# Mock up software



## hollywood1 (Jul 20, 2011)

Need some suggestions for mock up software


----------



## LoneWolf2 (Aug 10, 2007)

There's plenty of free templates out there if you have photoshop. Same for illustrator.

There's also a website where you can upload your designs and it'll mock them up *here*

Also, use google. It'll save us all some time.


----------



## krunchy (Jun 10, 2014)

I just came across Printful's Mock Up Generator through a Shopify blog post. It's free and very easy to use. No strings attached as far as I can tell.

https://www.theprintful.com/generator


----------



## jfisk3475 (Jan 28, 2011)

If you have corel Advanced Artist has a free plugin for it. 

Sent from my SM-G900T using T-Shirt Forums


----------



## krunchy (Jun 10, 2014)

jfisk3475 said:


> If you have corel Advanced Artist has a free plugin for it.
> 
> Sent from my SM-G900T using T-Shirt Forums


I don't have Advanced Artist or Photoshop so I found Printful helpful for a non-Designer like me. Thanks, though.


----------



## brandonlaura (Dec 26, 2015)

Photoshop and Illustrator are best for Mockup


----------



## mockup mac (Mar 25, 2016)

Some new software just came out yesterday that makes creating multiple mockups at one time a breeze! Saves so much time it's ridiculous! 

http://www.thedesignsuitepro.com


----------



## Printavo (Oct 7, 2007)

I'd say check out Illustrator. They have the cloud plan now that's around $49/mo.


----------



## krunchy (Jun 10, 2014)

Printavo said:


> I'd say check out Illustrator. They have the cloud plan now that's around $49/mo.

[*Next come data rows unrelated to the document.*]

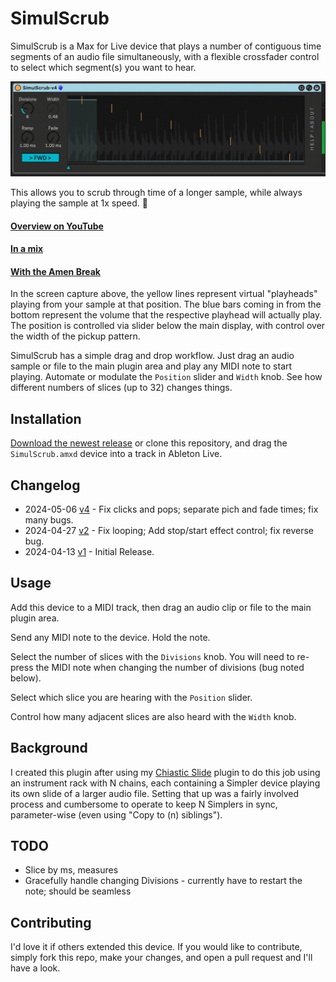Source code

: # SimulScrub

SimulScrub is a Max for Live device that plays a number of contiguous time segments of an audio file simultaneously, with a flexible crossfader control to select which segment(s) you want to hear.

[![How it Looks](images/device.gif)](https://www.youtube.com/watch?v=574H1rq7Tkg)

This allows you to scrub through time of a longer sample, while always playing the sample at 1x speed. 🤯

#### [Overview on YouTube](https://www.youtube.com/watch?v=IJnHLf-5Wnw)

#### [In a mix](https://www.youtube.com/watch?v=zng2J0UxUZA)

#### [With the Amen Break](https://www.youtube.com/watch?v=LjSMfL88lOk)

In the screen capture above, the yellow lines represent virtual "playheads" playing from your sample at that position. The blue bars coming in from the bottom represent the volume that the respective playhead will actually play. The position is controlled via slider below the main display, with control over the width of the pickup pattern.

SimulScrub has a simple drag and drop workflow. Just drag an audio sample or file to the main plugin area and play any MIDI note to start playing. Automate or modulate the `Position` slider and `Width` knob. See how different numbers of slices (up to 32) changes things.

## Installation

[Download the newest release](https://github.com/zsteinkamp/m4l-SimulScrub/releases) or clone this repository, and drag the `SimulScrub.amxd` device into a track in Ableton Live.

## Changelog

- 2024-05-06 [v4](https://github.com/zsteinkamp/m4l-SimulScrub/releases/download/v4/SimulScrub-v4.amxd) - Fix clicks and pops; separate pich and fade times; fix many bugs.
- 2024-04-27 [v2](https://github.com/zsteinkamp/m4l-SimulScrub/releases/download/v2/SimulScrub-v2.amxd) - Fix looping; Add stop/start effect control; fix reverse bug.
- 2024-04-13 [v1](https://github.com/zsteinkamp/m4l-SimulScrub/releases/download/v1/SimulScrub-v1.amxd) - Initial Release.

## Usage

Add this device to a MIDI track, then drag an audio clip or file to the main plugin area.

Send any MIDI note to the device. Hold the note.

Select the number of slices with the `Divisions` knob. You will need to re-press the MIDI note when changing the number of divisions (bug noted below).

Select which slice you are hearing with the `Position` slider.

Control how many adjacent slices are also heard with the `Width` knob.

## Background

I created this plugin after using my [Chiastic Slide](https://github.com/zsteinkamp/m4l-ChiasticSlide) plugin to do this job using an instrument rack with N chains, each containing a Simpler device playing its own slide of a larger audio file. Setting that up was a fairly involved process and cumbersome to operate to keep N Simplers in sync, parameter-wise (even using "Copy to (n) siblings").

## TODO

- Slice by ms, measures
- Gracefully handle changing Divisions - currently have to restart the note; should be seamless

## Contributing

I'd love it if others extended this device. If you would like to contribute, simply fork this repo, make your changes, and open a pull request and I'll have a look.

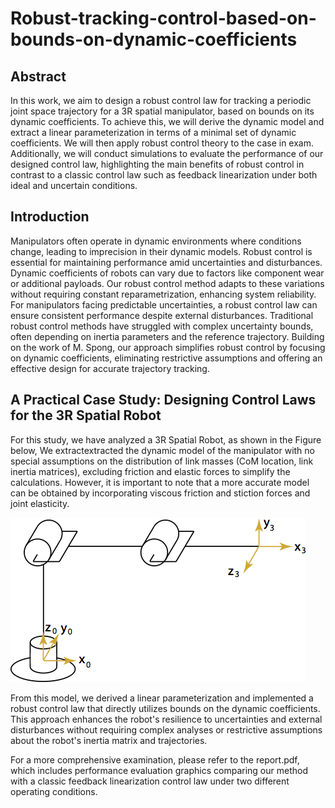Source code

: # Robust-tracking-control-based-on-bounds-on-dynamic-coefficients

## Abstract
In this work, we aim to design a robust control law for tracking a periodic joint space trajectory for a
3R spatial manipulator, based on bounds on its dynamic coefficients. To achieve this, we will derive the
dynamic model and extract a linear parameterization in terms of a minimal set of dynamic coefficients.
We will then apply robust control theory to the case in exam. Additionally, we will conduct simulations to
evaluate the performance of our designed control law, highlighting the main benefits of robust control in
contrast to a classic control law such as feedback linearization under both ideal and uncertain conditions.


## Introduction 
Manipulators often operate in dynamic environments where conditions change, leading to imprecision in their dynamic models. Robust control is essential for maintaining performance amid uncertainties and disturbances. Dynamic coefficients of robots can vary due to factors like component wear or additional payloads. Our robust control method adapts to these variations without requiring constant reparametrization, enhancing system reliability.
For manipulators facing predictable uncertainties, a robust control law can ensure consistent performance despite external disturbances. Traditional robust control methods have struggled with complex uncertainty bounds, often depending on inertia parameters and the reference trajectory. Building on the work of M. Spong, our approach simplifies robust control by focusing on dynamic coefficients, eliminating restrictive assumptions and offering an effective design for accurate trajectory tracking.

## A Practical Case Study: Designing Control Laws for the 3R Spatial Robot
For this study, we have analyzed a 3R Spatial Robot, as shown in the Figure below, We extractextracted the dynamic model of the manipulator with no special assumptions on the
distribution of link masses (CoM location, link inertia matrices), excluding friction and elastic forces to
simplify the calculations. However, it is important to note that a more accurate model can be obtained by
incorporating viscous friction and stiction forces and joint elasticity.

![Dynamic Manipulator](https://github.com/Emilianogith/Robust-tracking-control-based-on-bounds-on-dynamic-coefficients/blob/main/images/3R.png?raw=true)

From this model, we derived a linear parameterization and implemented a robust control law that directly utilizes bounds on the dynamic coefficients. This approach enhances the robot's resilience to uncertainties and external disturbances without requiring complex analyses or restrictive assumptions about the robot's inertia matrix and trajectories.

For a more comprehensive examination, please refer to the report.pdf, which includes performance evaluation graphics comparing our method with a classic feedback linearization control law under two different operating conditions.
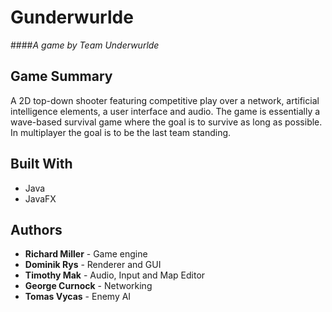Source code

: 
# Gunderwurlde
####*A game by Team Underwurlde*

## Game Summary
A 2D top-down shooter featuring competitive play over a network, artificial intelligence elements, a user interface and audio. The game is essentially a wave-based survival game where the goal is to survive as long as possible. In multiplayer the goal is to be the last team standing.

## Built With
* Java
* JavaFX

## Authors
* **Richard Miller** - Game engine
* **Dominik Rys** - Renderer and GUI
* **Timothy Mak** - Audio, Input and Map Editor
* **George Curnock** - Networking
* **Tomas Vycas** - Enemy AI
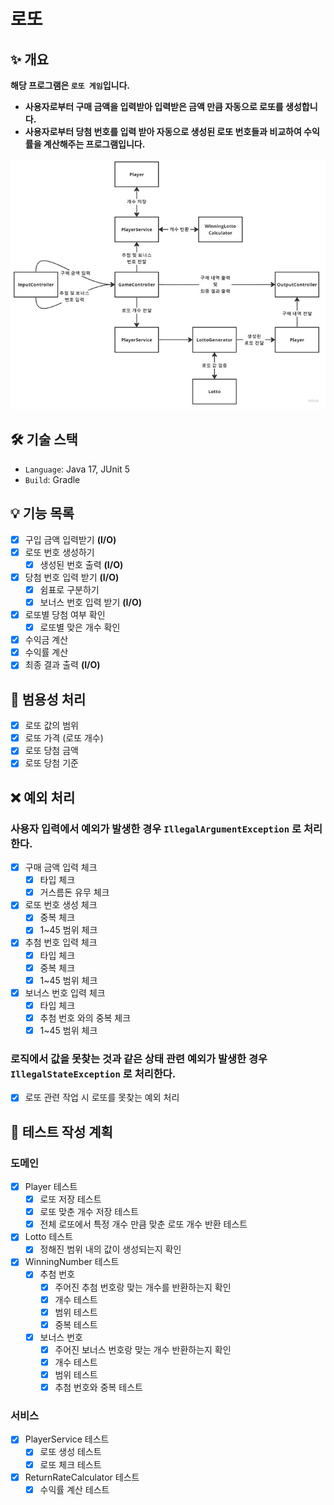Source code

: # 로또

## ✨ 개요
**해당 프로그램은 `로또 게임`입니다.**
- **사용자로부터 구매 금액을 입력받아 입력받은 금액 만큼 자동으로 로또를 생성합니다.**
- **사용자로부터 당첨 번호를 입력 받아 자동으로 생성된 로또 번호들과 비교하여 수익률을 계산해주는 프로그램입니다.**

![wooteco-lotto.jpg](images%2Fwooteco-lotto.jpg)

## 🛠️ 기술 스택
- `Language`: Java 17, JUnit 5
- `Build`: Gradle

## 💡 기능 목록
- [x] 구입 금액 입력받기 **(I/O)**
- [x] 로또 번호 생성하기
  - [x] 생성된 번호 출력 **(I/O)**
- [x] 당첨 번호 입력 받기 **(I/O)**
  - [x] 쉼표로 구분하기
  - [x] 보너스 번호 입력 받기 **(I/O)**
- [x] 로또별 당첨 여부 확인
  - [x] 로또별 맞은 개수 확인
- [x] 수익금 계산
- [x] 수익률 계산
- [x] 최종 결과 출력 **(I/O)**

## 🔔 범용성 처리
- [x] 로또 값의 범위
- [x] 로또 가격 (로또 개수)
- [x] 로또 당첨 금액
- [x] 로또 당첨 기준

## ❌ 예외 처리
### 사용자 입력에서 예외가 발생한 경우 `IllegalArgumentException` 로 처리한다.
- [x] 구매 금액 입력 체크
  - [x] 타입 체크
  - [x] 거스름돈 유무 체크
- [x] 로또 번호 생성 체크
  - [x] 중복 체크
  - [x] 1~45 범위 체크
- [x] 추첨 번호 입력 체크
  - [x] 타입 체크
  - [x] 중복 체크
  - [x] 1~45 범위 체크
- [x] 보너스 번호 입력 체크
  - [x] 타입 체크
  - [x] 추첨 번호 와의 중복 체크
  - [x] 1~45 범위 체크
### 로직에서 값을 못찾는 것과 같은 상태 관련 예외가 발생한 경우 `IllegalStateException` 로 처리한다.
- [x] 로또 관련 작업 시 로또를 못찾는 예외 처리

## 📜 테스트 작성 계획
### 도메인
- [x] Player 테스트
  - [x] 로또 저장 테스트
  - [x] 로또 맞춘 개수 저장 테스트
  - [x] 전체 로또에서 특정 개수 만큼 맞춘 로또 개수 반환 테스트
- [x] Lotto 테스트
  - [x] 정해진 범위 내의 값이 생성되는지 확인
- [x] WinningNumber 테스트
  - [x] 추첨 번호
    - [x] 주어진 추첨 번호랑 맞는 개수를 반환하는지 확인
    - [x] 개수 테스트
    - [x] 범위 테스트
    - [x] 중복 테스트
  - [x] 보너스 번호
    - [x] 주어진 보너스 번호랑 맞는 개수 반환하는지 확인
    - [x] 개수 테스트
    - [x] 범위 테스트
    - [x] 추첨 번호와 중복 테스트
### 서비스
- [x] PlayerService 테스트
  - [x] 로또 생성 테스트
  - [x] 로또 체크 테스트
- [x] ReturnRateCalculator 테스트
  - [x] 수익률 계산 테스트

After my post I ended up buying Illustrator CC for $20/mo. Still have a lot to learn on it but so far it's worked out great.


----------



## TLK (Jan 15, 2013)

I find these really good for Photoshop: THE MOCK SHOP

And just realised this thread is 4 years old!


----------



## digitizewedo (Nov 2, 2010)

Advance artist has a great program for Corel draw.


----------



## sassyjo10 (Jan 13, 2017)

is this spam as I couldnt find that software anywhere?


----------